J'avais été ébloui par le roman baroque et philosophique d'Alaisdair Gray, il y a deux ans, auteur Écossais génial. J'avais à la fois hâte, tout en ayant quelques appréhensions, en allant voir l'adaptation au cinéma, tant elle m'apparaissait difficile. Mais je n'ai pas été déçu! Je suis assez en colère contre certaines critiques, faisant la moue, devant ce que j'appelle un vrai chef d’œuvre. Le metteur en scène et les acteurs ont réalisé là quelque chose d'extraordinaire. J'espère que des spectateur iront vers le roman, pour apprécier la performance. Bien sûr les acteurs, et en premier lieu Emma Stone interprétant Bella réalisent là, une prestation très forte.
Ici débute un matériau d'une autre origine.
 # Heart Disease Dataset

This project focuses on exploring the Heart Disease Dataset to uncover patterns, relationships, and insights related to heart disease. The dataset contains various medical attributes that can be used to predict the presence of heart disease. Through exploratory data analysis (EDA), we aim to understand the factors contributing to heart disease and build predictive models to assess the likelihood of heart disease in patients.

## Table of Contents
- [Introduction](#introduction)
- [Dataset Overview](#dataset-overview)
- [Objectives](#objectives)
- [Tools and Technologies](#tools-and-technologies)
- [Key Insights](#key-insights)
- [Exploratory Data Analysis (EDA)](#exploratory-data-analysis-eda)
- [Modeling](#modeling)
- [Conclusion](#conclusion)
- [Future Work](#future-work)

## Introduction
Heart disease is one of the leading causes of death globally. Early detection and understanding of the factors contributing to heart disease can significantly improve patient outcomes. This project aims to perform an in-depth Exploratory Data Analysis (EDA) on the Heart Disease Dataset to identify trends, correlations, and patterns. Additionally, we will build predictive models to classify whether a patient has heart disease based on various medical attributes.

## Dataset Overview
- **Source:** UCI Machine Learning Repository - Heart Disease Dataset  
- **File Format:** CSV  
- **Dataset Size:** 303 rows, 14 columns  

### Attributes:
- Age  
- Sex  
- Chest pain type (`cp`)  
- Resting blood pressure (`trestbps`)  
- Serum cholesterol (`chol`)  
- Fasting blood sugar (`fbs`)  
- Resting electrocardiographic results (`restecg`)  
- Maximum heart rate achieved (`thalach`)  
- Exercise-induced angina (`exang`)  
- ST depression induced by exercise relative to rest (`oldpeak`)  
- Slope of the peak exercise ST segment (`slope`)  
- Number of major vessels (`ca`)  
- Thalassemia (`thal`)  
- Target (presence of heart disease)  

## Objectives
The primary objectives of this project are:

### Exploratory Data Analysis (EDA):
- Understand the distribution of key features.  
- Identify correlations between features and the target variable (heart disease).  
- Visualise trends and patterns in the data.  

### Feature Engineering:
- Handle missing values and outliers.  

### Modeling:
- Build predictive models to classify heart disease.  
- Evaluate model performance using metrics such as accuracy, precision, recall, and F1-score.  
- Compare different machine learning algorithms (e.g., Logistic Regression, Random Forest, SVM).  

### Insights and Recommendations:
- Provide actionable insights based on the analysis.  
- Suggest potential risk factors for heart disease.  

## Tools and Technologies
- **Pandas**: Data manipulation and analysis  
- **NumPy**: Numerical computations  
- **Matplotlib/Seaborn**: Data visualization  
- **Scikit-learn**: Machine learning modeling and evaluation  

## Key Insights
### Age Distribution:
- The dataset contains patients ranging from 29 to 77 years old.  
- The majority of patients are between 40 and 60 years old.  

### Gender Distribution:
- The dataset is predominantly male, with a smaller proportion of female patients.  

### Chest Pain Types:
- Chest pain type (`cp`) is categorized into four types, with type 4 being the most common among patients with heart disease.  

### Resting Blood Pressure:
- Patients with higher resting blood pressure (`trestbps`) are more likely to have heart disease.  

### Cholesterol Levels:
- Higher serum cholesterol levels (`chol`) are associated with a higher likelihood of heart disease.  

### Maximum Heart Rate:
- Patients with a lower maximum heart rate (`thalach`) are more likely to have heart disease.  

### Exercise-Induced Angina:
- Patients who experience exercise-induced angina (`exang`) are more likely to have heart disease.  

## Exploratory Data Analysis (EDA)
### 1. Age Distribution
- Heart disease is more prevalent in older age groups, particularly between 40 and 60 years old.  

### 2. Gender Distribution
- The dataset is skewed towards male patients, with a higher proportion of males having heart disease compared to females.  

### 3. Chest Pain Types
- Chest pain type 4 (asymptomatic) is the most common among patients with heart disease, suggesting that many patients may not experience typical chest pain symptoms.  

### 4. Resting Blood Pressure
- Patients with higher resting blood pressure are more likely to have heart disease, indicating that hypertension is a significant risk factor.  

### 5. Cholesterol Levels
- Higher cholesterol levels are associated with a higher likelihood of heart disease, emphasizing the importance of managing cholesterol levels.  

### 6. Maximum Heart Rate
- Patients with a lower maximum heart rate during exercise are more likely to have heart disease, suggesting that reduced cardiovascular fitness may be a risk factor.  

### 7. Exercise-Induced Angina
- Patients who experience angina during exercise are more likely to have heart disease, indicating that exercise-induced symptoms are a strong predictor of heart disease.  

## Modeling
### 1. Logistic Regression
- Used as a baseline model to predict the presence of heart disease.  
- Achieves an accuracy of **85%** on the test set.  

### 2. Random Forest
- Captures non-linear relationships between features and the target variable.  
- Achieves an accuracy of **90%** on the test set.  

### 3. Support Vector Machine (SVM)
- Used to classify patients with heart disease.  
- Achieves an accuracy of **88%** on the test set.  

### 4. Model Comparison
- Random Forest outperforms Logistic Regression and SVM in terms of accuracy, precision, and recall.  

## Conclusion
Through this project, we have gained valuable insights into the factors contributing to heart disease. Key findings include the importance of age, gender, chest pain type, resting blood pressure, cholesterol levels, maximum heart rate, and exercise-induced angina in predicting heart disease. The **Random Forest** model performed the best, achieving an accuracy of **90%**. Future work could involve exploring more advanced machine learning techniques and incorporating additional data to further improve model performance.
C'est plein d'esprit, drôle, dérangeant, et jubilatoire. Et tellement beau à regarder!
On est subjugué par la qualité des décors, clins d’œil à l'univers de Jules Vernes,de l'art Viennois, et l'univers rococo et l'extravagance de Federico Fellini! Les images sont parfois d'une beauté onirique remarquable. Que dire de scènes d'anthologie, telle cette danse frénétique et sauvage, pulsionnelle, traversant une salle de danse, bouleversant les convenances des notables.
L'histoire est elle aussi un mix des thèmes gothiques des romans de Wells avec ces monstres issus des premiers romans de science fiction anglais tel que "l’île du docteur Moreau", et son laboratoire d'animaux mutants et hybrides.
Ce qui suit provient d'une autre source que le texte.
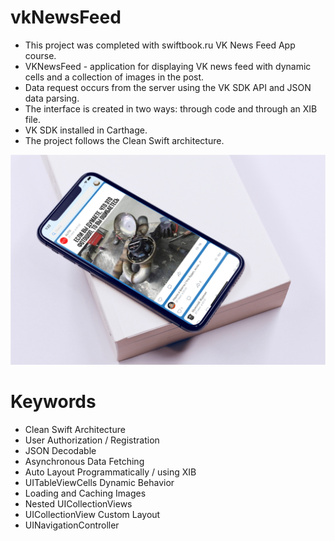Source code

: # vkNewsFeed

* This project was completed with swiftbook.ru VK News Feed App course.
* VKNewsFeed - application for displaying VK news feed with dynamic cells and a collection of images in the post.
* Data request occurs from the server using the VK SDK API and JSON data parsing.
* The interface is created in two ways: through code and through an XIB file.
* VK SDK installed in Carthage.
* The project follows the Clean Swift architecture.

<img src="https://raw.githubusercontent.com/NikitaLomovtsev/vkNewsFeed/main/vkapppromo.png?raw=true" />

# Keywords

* Clean Swift Architecture
* User Authorization / Registration
* JSON Decodable
* Asynchronous Data Fetching
* Auto Layout Programmatically / using XIB
* UITableViewCells Dynamic Behavior
* Loading and Caching Images
* Nested UICollectionViews
* UICollectionView Custom Layout
* UINavigationController
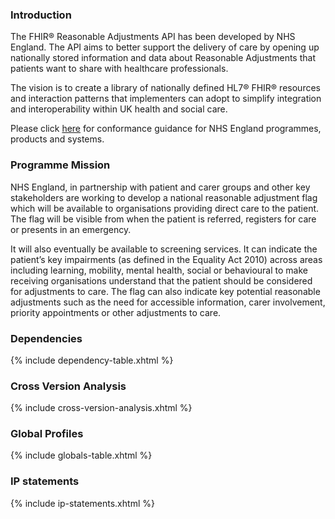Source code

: ### Introduction

The FHIR® Reasonable Adjustments API has been developed by NHS England. The API aims to better support the delivery of care by opening up nationally stored information and data about Reasonable Adjustments that patients want to share with healthcare professionals.

The vision is to create a library of nationally defined HL7® FHIR® resources and interaction patterns that implementers can adopt to simplify integration and interoperability within UK health and social care.

Please click [here](toc.html) for conformance guidance for NHS England programmes, products and systems. 

### Programme Mission

NHS England, in partnership with patient and carer groups and other key stakeholders are working to develop a national reasonable adjustment flag which will be available to organisations providing direct care to the patient. The flag will be visible from when the patient is referred, registers for care or presents in an emergency.  

It will also eventually be available to screening services. It can indicate the patient’s key impairments (as defined in the Equality Act 2010) across areas including learning, mobility, mental health, social or behavioural to make receiving organisations understand that the patient should be considered for adjustments to care. The flag can also indicate key potential reasonable adjustments such as the need for accessible information, carer involvement, priority appointments or other adjustments to care.

### Dependencies

{% include dependency-table.xhtml %}

### Cross Version Analysis

{% include cross-version-analysis.xhtml %}

### Global Profiles

{% include globals-table.xhtml %}

### IP statements

{% include ip-statements.xhtml %}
Il est facile de faire bien sûr aussi le rapprochement sur la fabrication de Bella, avec "l'étrange créature du docteur Frankenstein" de Mary Shelley.
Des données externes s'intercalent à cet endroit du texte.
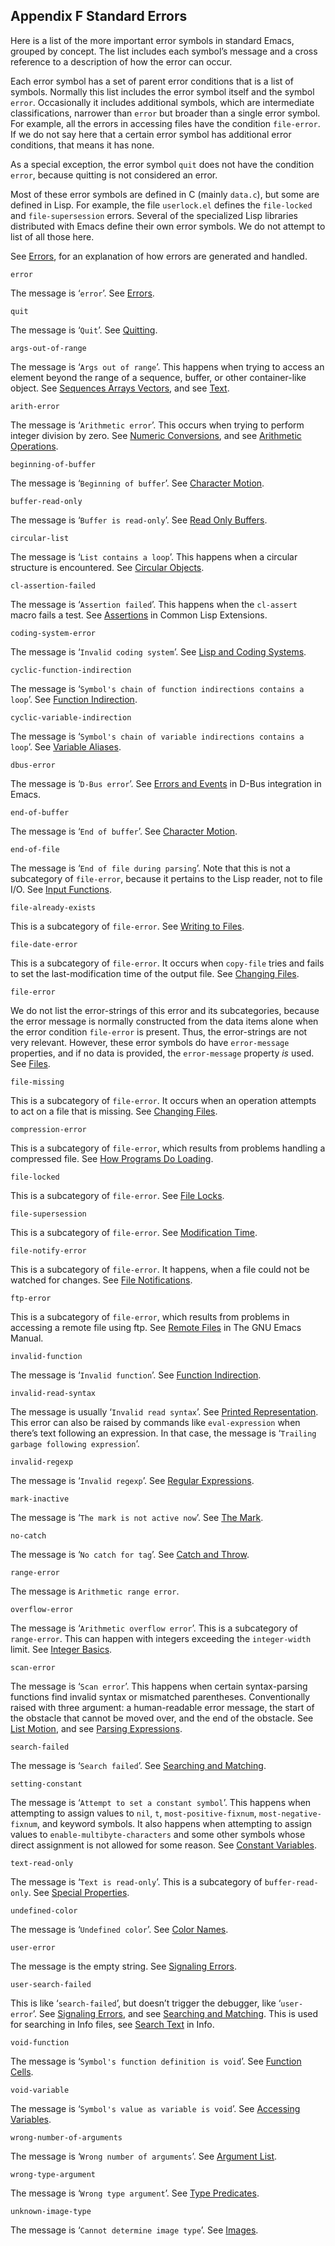 

## Appendix F Standard Errors

Here is a list of the more important error symbols in standard Emacs, grouped by concept. The list includes each symbol’s message and a cross reference to a description of how the error can occur.

Each error symbol has a set of parent error conditions that is a list of symbols. Normally this list includes the error symbol itself and the symbol `error`. Occasionally it includes additional symbols, which are intermediate classifications, narrower than `error` but broader than a single error symbol. For example, all the errors in accessing files have the condition `file-error`. If we do not say here that a certain error symbol has additional error conditions, that means it has none.

As a special exception, the error symbol `quit` does not have the condition `error`, because quitting is not considered an error.

Most of these error symbols are defined in C (mainly `data.c`), but some are defined in Lisp. For example, the file `userlock.el` defines the `file-locked` and `file-supersession` errors. Several of the specialized Lisp libraries distributed with Emacs define their own error symbols. We do not attempt to list of all those here.

See [Errors](Errors.html), for an explanation of how errors are generated and handled.

`error`

The message is ‘`error`’. See [Errors](Errors.html).

`quit`

The message is ‘`Quit`’. See [Quitting](Quitting.html).

`args-out-of-range`

The message is ‘`Args out of range`’. This happens when trying to access an element beyond the range of a sequence, buffer, or other container-like object. See [Sequences Arrays Vectors](Sequences-Arrays-Vectors.html), and see [Text](Text.html).

`arith-error`

The message is ‘`Arithmetic error`’. This occurs when trying to perform integer division by zero. See [Numeric Conversions](Numeric-Conversions.html), and see [Arithmetic Operations](Arithmetic-Operations.html).

`beginning-of-buffer`

The message is ‘`Beginning of buffer`’. See [Character Motion](Character-Motion.html).

`buffer-read-only`

The message is ‘`Buffer is read-only`’. See [Read Only Buffers](Read-Only-Buffers.html).

`circular-list`

The message is ‘`List contains a loop`’. This happens when a circular structure is encountered. See [Circular Objects](Circular-Objects.html).

`cl-assertion-failed`

The message is ‘`Assertion failed`’. This happens when the `cl-assert` macro fails a test. See [Assertions](https://www.gnu.org/software/emacs/manual/html_node/cl/Assertions.html#Assertions) in Common Lisp Extensions.

`coding-system-error`

The message is ‘`Invalid coding system`’. See [Lisp and Coding Systems](Lisp-and-Coding-Systems.html).

`cyclic-function-indirection`

The message is ‘`Symbol's chain of function indirections contains a loop`’. See [Function Indirection](Function-Indirection.html).

`cyclic-variable-indirection`

The message is ‘`Symbol's chain of variable indirections contains a loop`’. See [Variable Aliases](Variable-Aliases.html).

`dbus-error`

The message is ‘`D-Bus error`’. See [Errors and Events](../dbus/Errors-and-Events.html#Errors-and-Events) in D-Bus integration in Emacs.

`end-of-buffer`

The message is ‘`End of buffer`’. See [Character Motion](Character-Motion.html).

`end-of-file`

The message is ‘`End of file during parsing`’. Note that this is not a subcategory of `file-error`, because it pertains to the Lisp reader, not to file I/O. See [Input Functions](Input-Functions.html).

`file-already-exists`

This is a subcategory of `file-error`. See [Writing to Files](Writing-to-Files.html).

`file-date-error`

This is a subcategory of `file-error`. It occurs when `copy-file` tries and fails to set the last-modification time of the output file. See [Changing Files](Changing-Files.html).

`file-error`

We do not list the error-strings of this error and its subcategories, because the error message is normally constructed from the data items alone when the error condition `file-error` is present. Thus, the error-strings are not very relevant. However, these error symbols do have `error-message` properties, and if no data is provided, the `error-message` property *is* used. See [Files](Files.html).

`file-missing`

This is a subcategory of `file-error`. It occurs when an operation attempts to act on a file that is missing. See [Changing Files](Changing-Files.html).

`compression-error`

This is a subcategory of `file-error`, which results from problems handling a compressed file. See [How Programs Do Loading](How-Programs-Do-Loading.html).

`file-locked`

This is a subcategory of `file-error`. See [File Locks](File-Locks.html).

`file-supersession`

This is a subcategory of `file-error`. See [Modification Time](Modification-Time.html).

`file-notify-error`

This is a subcategory of `file-error`. It happens, when a file could not be watched for changes. See [File Notifications](File-Notifications.html).

`ftp-error`

This is a subcategory of `file-error`, which results from problems in accessing a remote file using ftp. See [Remote Files](https://www.gnu.org/software/emacs/manual/html_node/emacs/Remote-Files.html#Remote-Files) in The GNU Emacs Manual.

`invalid-function`

The message is ‘`Invalid function`’. See [Function Indirection](Function-Indirection.html).

`invalid-read-syntax`

The message is usually ‘`Invalid read syntax`’. See [Printed Representation](Printed-Representation.html). This error can also be raised by commands like `eval-expression` when there’s text following an expression. In that case, the message is ‘`Trailing garbage following expression`’.

`invalid-regexp`

The message is ‘`Invalid regexp`’. See [Regular Expressions](Regular-Expressions.html).

`mark-inactive`

The message is ‘`The mark is not active now`’. See [The Mark](The-Mark.html).

`no-catch`

The message is ‘`No catch for tag`’. See [Catch and Throw](Catch-and-Throw.html).

`range-error`

The message is `Arithmetic range error`.

`overflow-error`

The message is ‘`Arithmetic overflow error`’. This is a subcategory of `range-error`. This can happen with integers exceeding the `integer-width` limit. See [Integer Basics](Integer-Basics.html).

`scan-error`

The message is ‘`Scan error`’. This happens when certain syntax-parsing functions find invalid syntax or mismatched parentheses. Conventionally raised with three argument: a human-readable error message, the start of the obstacle that cannot be moved over, and the end of the obstacle. See [List Motion](List-Motion.html), and see [Parsing Expressions](Parsing-Expressions.html).

`search-failed`

The message is ‘`Search failed`’. See [Searching and Matching](Searching-and-Matching.html).

`setting-constant`

The message is ‘`Attempt to set a constant symbol`’. This happens when attempting to assign values to `nil`, `t`, `most-positive-fixnum`, `most-negative-fixnum`, and keyword symbols. It also happens when attempting to assign values to `enable-multibyte-characters` and some other symbols whose direct assignment is not allowed for some reason. See [Constant Variables](Constant-Variables.html).

`text-read-only`

The message is ‘`Text is read-only`’. This is a subcategory of `buffer-read-only`. See [Special Properties](Special-Properties.html).

`undefined-color`

The message is ‘`Undefined color`’. See [Color Names](Color-Names.html).

`user-error`

The message is the empty string. See [Signaling Errors](Signaling-Errors.html).

`user-search-failed`

This is like ‘`search-failed`’, but doesn’t trigger the debugger, like ‘`user-error`’. See [Signaling Errors](Signaling-Errors.html), and see [Searching and Matching](Searching-and-Matching.html). This is used for searching in Info files, see [Search Text](../info/Search-Text.html#Search-Text) in Info.

`void-function`

The message is ‘`Symbol's function definition is void`’. See [Function Cells](Function-Cells.html).

`void-variable`

The message is ‘`Symbol's value as variable is void`’. See [Accessing Variables](Accessing-Variables.html).

`wrong-number-of-arguments`

The message is ‘`Wrong number of arguments`’. See [Argument List](Argument-List.html).

`wrong-type-argument`

The message is ‘`Wrong type argument`’. See [Type Predicates](Type-Predicates.html).

`unknown-image-type`

The message is ‘`Cannot determine image type`’. See [Images](Images.html).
Des romans qui possédaient le même questionnement philosophique que cette histoire fantastique, en nous interrogeant, sur notre culture, nos tabous et nos valeurs!
Bella, contrairement au monstre de Frankenstein ne fait pas peur en premier lieu, tant elle est jolie. Seulement en deuxième.... Comme la célèbre créature, son innocence et sa liberté totale, sans la retenue que donne la bonne éducation, crée des quiproquos, des impairs, et des scandales. N'ayant aucun tabou, aucun filtre de retenue, elle avance dans la vie comme un ange rédempteur, et fait office de révélateur sur les codes et les névroses qui nous dirigent!.
S'il faut continué à évoquer la littérature Anglaise, cette féerie, ce n'est rien d'autre aussi qu'un remake de l'histoire " d' Alice au pays des merveilles", de Lewis Caroll. Alice échappe à la surveillance de sa grande sœur, tombant dans un trou de lapin, et se retrouve propulsée dans un monde glauque, rencontrant des animaux qui parlent. Elle va elle ainsi de surprise en surprise, à mesure qu'elle grandit et se modifie à vue d’œil.
Comme Alice, Bella commet des impairs, se montre naïve et maladroite, mais possède un grand cœur et est toujours prête à aider son prochain. Autant de qualités qui peuvent vous attirer de graves ennuis, au pays des gens soi disant éduqués.
Mais de cela, Bella n'en a que faire! Elle est jeune et veut s'instruire en faisant le profit de tout ce qui s'offre, bon ou mauvais ! Car la connaissance vient de l’expérience. Et le jeune Boudha, ce fils de prince qui échappa du luxe de son château pour échapper au mensonge, pour se faire mendiant, ne dira pas le contraire!
Comme Alice, Bella met un certains temps à analyser les codes, mais dés qu'elle comprend leur bétise, ceux ci la scandalise et la pousse à l'action! Elle révèle ainsi sa nature généreuse, face à l'injustice et à la méchanceté et à l'indifférence du monde. Cette insolence jubilatoire, mettant à mal notre conception d'une sexualité malade, corrompue, d'où partent les tenants de la domination, à l'heure de metoo, nous fait un bien fou. Mais le message est évidemment bien plus large. Ce film est avant tout un film engagé, bien au delà de son message féministe évident, nous poussant à réfléchir à ce que nous sommes, et ce que nous donnons aux autres.